Plain-text document sources:
* * * * *

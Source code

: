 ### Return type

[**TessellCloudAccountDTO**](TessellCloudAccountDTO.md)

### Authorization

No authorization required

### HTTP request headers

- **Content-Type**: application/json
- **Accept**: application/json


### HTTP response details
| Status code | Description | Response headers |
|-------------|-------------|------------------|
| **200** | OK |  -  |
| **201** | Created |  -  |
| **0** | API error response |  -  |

* * * * *

Your assignment
The lines from the one holding "- **Accept**: application/json" to the final line of the entries, both included, are what should be output, exactly and alone.

Written reply
- **Accept**: application/json


### HTTP response details
| Status code | Description | Response headers |
|-------------|-------------|------------------|
| **200** | OK |  -  |
| **201** | Created |  -  |
| **0** | API error response |  -  |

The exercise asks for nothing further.